Research in several countries including the UK has shown an exponential increase in the number of crashes involving injuries and deaths with higher speed. However, the health consequences extend beyond road safety. They include greater emissions and consequent air pollution, and, potentially, rising levels of obesity as a result of increased car use among those taking advantage of shorter journey times.

The authors point to some evidence. When the maximum highway speed limit was raised from 65 mph to 70 mph and 75 mph in the U.S. in 1995, traffic-related deaths rose a reported 16.6 percent. They argue that a similar increase in traffic deaths could be expected if the U.K.'s speed limit is raised. And with more accidents on the roads, traffic would jam up more often. The lost opportunity cost of sitting in traffic would likely increase, as would the cost of healthcare resulting from the rise in injuries. Overall, they argue, it’s just a bad idea.

"It is difficult to see how any benefits of an 80mph speed limit would outweigh the costs.”
The Safety Risks of Raising Speed Limits - CityLab
 
Yeah, once you start the variable flow models the speed has to increase and decrease in a controlled manner. The breaking thing is obviously something that wastes fuel. If you drive carefully and try to keep the mileage and economy up on a motorway then you rarely use the breaks.
But no one sticks to the same speed in between them. Cue lots of overtaking and then breaking. I'm guilty of it myself :oops:.
 
I hope they bring this in very soon. I'll be working on kits to bypass it as soon as it comes out, and they'll be for sale on ebay shortly after.
There's no better feeling than making money from circumventing stupid nanny-state legislations.
Ones that stop people being killed? Yeah, nice one, warrior for the people!

A new, large scale, international report confirms what safety experts around the globe have long known: that speed has a direct influence on the occurrence and severity of traffic crashes, and that lower speeds make roads safer and result in fewer deaths.

Inappropriate speed is responsible for 20 to 30 % of all fatal road crashes, according to “Speed and Crash Risk,” which examined how the road safety performance in ten countries improved after they changed speed limits or introduced automatic speed cameras on a large scale.

The report, released on Thursday by the Paris-based International Transport Forum, an intergovernmental organization with 59 member countries within the Organization for Economic Cooperation and Development (OECD), analyzed cases from: Australia, Austria, Denmark, France, Hungary, Israel, Italy, Norway, Sweden and the United States.

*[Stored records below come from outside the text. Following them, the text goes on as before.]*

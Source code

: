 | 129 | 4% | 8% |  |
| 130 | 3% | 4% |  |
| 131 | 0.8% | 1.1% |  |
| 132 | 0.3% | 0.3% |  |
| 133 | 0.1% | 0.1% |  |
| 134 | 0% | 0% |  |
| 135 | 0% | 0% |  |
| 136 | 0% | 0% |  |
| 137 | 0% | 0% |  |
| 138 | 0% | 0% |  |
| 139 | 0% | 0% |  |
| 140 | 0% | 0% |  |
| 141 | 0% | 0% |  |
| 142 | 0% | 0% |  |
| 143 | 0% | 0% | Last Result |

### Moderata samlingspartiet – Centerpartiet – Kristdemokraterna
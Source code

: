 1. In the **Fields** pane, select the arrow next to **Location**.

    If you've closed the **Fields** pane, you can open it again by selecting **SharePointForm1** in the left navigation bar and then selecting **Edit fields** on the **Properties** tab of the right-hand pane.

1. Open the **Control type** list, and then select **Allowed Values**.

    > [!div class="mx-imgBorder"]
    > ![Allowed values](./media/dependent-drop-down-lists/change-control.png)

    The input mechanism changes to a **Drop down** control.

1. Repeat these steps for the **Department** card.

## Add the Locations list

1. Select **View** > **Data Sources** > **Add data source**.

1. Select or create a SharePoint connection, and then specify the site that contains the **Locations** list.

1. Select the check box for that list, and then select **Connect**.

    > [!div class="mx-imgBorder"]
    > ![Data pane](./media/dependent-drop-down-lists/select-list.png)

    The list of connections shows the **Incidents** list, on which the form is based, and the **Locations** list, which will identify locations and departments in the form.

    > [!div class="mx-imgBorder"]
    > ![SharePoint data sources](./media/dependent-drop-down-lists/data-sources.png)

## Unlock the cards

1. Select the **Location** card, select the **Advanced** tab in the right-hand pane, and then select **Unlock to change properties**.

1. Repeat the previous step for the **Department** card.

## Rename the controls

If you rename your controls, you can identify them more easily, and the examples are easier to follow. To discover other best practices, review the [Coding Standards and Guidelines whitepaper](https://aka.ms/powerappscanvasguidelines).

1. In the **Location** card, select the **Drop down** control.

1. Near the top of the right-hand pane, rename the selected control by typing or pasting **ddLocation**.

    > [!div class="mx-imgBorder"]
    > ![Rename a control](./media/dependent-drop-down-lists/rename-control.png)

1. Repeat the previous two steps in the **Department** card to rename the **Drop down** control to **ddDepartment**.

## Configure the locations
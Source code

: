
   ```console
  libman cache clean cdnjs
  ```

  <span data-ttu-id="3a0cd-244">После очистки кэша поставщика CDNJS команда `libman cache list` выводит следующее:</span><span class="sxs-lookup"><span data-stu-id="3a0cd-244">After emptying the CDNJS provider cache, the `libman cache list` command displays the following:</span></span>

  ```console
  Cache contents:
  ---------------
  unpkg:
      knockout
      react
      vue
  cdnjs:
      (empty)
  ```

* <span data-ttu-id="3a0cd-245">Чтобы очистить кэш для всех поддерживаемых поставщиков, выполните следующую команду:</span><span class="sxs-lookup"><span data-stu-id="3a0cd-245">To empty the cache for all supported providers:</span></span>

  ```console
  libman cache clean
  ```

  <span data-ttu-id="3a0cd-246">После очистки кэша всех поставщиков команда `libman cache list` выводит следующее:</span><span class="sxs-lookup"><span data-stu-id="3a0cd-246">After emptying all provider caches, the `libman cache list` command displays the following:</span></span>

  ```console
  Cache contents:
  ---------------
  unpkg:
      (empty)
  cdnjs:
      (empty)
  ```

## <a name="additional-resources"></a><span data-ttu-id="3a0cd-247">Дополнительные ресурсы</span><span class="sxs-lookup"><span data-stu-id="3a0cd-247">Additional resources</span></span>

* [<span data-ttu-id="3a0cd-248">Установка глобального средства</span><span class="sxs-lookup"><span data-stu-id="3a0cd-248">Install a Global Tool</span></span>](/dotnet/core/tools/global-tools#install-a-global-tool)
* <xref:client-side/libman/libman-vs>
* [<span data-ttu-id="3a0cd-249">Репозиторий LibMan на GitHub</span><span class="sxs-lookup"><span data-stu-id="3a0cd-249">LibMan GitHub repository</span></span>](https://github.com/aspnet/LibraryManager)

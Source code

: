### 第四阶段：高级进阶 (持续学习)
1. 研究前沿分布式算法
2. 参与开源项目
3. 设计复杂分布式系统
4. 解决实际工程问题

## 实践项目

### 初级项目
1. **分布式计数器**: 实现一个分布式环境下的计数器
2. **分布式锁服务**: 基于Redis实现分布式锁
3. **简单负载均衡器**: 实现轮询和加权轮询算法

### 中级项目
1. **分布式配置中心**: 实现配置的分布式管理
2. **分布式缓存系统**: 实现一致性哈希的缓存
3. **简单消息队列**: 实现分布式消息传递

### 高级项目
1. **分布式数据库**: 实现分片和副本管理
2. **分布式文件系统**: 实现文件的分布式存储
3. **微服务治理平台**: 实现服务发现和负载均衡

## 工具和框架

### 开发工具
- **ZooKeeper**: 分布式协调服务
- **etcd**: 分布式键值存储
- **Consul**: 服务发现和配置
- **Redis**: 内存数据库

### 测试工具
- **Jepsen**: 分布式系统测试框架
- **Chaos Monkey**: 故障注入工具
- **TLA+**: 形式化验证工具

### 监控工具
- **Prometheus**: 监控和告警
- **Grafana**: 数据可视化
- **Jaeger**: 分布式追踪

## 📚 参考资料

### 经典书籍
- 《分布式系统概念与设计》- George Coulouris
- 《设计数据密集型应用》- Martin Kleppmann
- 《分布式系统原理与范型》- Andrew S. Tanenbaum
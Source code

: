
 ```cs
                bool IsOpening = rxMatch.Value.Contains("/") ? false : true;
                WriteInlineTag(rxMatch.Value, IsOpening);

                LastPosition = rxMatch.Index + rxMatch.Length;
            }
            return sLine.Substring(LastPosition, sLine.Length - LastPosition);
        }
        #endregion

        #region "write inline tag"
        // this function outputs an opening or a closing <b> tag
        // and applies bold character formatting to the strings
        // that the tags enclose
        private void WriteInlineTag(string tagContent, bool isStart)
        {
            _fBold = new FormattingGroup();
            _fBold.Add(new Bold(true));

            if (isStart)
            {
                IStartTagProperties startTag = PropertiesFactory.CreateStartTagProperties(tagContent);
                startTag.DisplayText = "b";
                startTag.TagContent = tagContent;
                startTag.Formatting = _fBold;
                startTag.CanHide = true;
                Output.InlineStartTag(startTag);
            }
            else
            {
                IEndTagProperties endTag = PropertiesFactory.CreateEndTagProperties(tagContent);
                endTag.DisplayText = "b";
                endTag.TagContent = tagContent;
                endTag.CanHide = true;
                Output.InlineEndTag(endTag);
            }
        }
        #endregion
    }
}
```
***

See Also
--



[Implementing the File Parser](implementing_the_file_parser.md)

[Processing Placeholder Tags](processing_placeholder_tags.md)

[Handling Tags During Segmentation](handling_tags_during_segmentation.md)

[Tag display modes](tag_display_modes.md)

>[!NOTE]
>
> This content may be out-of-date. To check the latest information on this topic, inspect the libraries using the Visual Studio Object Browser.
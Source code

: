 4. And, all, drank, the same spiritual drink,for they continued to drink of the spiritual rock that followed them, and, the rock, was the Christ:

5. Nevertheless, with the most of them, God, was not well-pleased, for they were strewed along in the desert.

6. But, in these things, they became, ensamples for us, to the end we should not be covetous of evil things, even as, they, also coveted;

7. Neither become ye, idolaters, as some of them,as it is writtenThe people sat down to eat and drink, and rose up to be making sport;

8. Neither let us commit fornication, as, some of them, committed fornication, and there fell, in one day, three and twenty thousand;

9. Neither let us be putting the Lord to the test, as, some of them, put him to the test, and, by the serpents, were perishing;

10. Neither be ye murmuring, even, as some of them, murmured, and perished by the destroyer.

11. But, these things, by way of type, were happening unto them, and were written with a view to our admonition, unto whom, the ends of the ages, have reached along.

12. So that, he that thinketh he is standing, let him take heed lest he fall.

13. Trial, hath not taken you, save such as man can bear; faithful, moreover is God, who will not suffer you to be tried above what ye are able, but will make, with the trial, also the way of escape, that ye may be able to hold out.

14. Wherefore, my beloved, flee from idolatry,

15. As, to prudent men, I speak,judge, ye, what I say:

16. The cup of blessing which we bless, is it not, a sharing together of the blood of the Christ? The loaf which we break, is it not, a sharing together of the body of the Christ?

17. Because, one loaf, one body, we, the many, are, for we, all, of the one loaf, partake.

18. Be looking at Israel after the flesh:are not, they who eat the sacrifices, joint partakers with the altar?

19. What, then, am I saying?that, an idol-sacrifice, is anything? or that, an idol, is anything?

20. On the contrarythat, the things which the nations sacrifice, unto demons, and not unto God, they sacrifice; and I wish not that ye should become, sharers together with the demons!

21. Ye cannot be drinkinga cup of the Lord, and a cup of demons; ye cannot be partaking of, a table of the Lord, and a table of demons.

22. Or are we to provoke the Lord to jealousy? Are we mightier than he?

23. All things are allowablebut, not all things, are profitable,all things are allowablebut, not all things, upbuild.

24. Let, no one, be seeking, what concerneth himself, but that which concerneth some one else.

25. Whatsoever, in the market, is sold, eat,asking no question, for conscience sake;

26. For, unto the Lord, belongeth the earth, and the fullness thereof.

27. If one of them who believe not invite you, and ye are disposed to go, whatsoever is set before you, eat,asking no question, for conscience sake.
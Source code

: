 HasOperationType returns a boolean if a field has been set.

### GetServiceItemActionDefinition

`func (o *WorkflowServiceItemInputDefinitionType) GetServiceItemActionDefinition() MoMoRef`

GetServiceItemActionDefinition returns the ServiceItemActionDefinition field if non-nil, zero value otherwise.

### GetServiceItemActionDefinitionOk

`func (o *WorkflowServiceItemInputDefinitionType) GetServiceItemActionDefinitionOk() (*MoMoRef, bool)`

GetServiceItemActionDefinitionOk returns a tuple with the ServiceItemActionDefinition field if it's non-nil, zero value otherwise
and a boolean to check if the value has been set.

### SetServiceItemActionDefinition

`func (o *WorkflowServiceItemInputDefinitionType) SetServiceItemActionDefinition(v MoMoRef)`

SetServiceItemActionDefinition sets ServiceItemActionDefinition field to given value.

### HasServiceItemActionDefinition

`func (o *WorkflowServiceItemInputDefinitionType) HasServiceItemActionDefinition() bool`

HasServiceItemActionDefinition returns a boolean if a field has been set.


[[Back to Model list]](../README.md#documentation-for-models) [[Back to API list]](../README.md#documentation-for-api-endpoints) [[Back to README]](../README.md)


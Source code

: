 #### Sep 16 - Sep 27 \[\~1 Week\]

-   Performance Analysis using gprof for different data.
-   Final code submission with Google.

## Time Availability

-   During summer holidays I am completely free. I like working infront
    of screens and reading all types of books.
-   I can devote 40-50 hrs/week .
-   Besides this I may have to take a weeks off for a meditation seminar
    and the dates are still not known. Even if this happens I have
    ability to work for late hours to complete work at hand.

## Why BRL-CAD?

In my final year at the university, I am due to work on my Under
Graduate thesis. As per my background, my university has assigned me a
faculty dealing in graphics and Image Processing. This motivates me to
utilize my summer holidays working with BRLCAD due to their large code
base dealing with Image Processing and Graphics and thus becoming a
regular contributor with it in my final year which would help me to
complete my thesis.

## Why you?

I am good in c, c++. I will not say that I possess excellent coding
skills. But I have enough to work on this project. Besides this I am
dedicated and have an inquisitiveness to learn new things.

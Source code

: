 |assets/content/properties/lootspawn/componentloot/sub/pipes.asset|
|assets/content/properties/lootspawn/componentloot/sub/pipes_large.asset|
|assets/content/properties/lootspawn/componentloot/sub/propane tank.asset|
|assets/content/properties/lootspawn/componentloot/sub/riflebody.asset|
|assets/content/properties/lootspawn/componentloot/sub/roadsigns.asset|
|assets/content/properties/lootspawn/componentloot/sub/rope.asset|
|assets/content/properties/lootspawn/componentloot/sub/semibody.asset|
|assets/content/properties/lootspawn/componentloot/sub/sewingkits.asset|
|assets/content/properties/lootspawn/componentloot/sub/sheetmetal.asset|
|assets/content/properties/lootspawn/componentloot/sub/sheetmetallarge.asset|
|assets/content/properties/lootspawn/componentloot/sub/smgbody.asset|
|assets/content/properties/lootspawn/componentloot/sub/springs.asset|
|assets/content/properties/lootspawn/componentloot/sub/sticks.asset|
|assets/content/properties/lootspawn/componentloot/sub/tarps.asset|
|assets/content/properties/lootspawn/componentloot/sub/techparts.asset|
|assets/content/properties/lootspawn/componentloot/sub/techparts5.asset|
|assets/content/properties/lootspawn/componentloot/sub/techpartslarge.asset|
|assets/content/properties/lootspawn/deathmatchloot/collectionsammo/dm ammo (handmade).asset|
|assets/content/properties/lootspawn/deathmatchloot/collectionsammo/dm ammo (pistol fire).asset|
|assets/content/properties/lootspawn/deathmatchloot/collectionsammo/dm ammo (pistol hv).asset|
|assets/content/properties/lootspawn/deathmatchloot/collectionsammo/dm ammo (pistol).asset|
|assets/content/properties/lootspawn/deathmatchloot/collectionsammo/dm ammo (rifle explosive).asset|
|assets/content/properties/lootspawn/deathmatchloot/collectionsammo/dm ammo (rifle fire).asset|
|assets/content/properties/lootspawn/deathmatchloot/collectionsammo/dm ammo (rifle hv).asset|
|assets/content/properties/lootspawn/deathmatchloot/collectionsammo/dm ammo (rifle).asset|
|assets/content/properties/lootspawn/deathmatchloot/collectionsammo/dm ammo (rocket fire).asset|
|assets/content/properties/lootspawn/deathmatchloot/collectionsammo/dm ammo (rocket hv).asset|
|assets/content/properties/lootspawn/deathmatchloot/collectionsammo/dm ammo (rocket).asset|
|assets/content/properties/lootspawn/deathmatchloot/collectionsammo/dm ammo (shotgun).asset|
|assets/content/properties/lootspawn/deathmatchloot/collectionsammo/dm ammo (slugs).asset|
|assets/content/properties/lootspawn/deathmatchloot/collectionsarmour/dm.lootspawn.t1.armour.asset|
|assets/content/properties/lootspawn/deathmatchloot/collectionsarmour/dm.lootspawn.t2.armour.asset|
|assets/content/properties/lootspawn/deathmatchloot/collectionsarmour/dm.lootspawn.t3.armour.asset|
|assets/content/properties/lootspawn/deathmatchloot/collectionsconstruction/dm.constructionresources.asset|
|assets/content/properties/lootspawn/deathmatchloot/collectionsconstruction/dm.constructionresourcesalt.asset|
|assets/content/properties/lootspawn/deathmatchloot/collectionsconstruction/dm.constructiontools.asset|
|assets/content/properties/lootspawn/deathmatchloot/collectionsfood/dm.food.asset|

The researchers’ goal was to establish a link between vehicle speed and crash risk by documenting the recent changes in speed limits or the wide-scale implementation of automated speed enforcement and whether those measures delivered the safety impacts that theoretical models suggested.
The results were clear: “All the cases indicated a strong relationship between speed and the number of crashes: An increase in mean speed was accompanied by a higher number of crashes and casualties,” the report said. “A decrease was associated with fewer crashes and casualties. In no case did an increase in mean speed coincide with fewer crashes or casualties.”
Speed Kills: New Global Study Confirms Strong Link Between Crash Risk And Vehicle Speed
 
Not at all, the entire motorway network needs to be made variable speed limit, enforced with average speed cameras.
It doesn't work though, as I've said. The A1 Durham to Newcastle is now set at 50mph. People either drive up your arse or overtake aggressively. Especially locals who know where the camera traps are.
 
Do you have any proof that these speed limiters will stop people being killed, or ever have prevented a death?
:facepalm:
Don't take my word for it. Listen to the words of a pro-car boss:
AA president Edmund King said there was no doubt that new in-car technology could save lives, adding there was "a good case" for autonomous emergency braking to be fitted in all cars.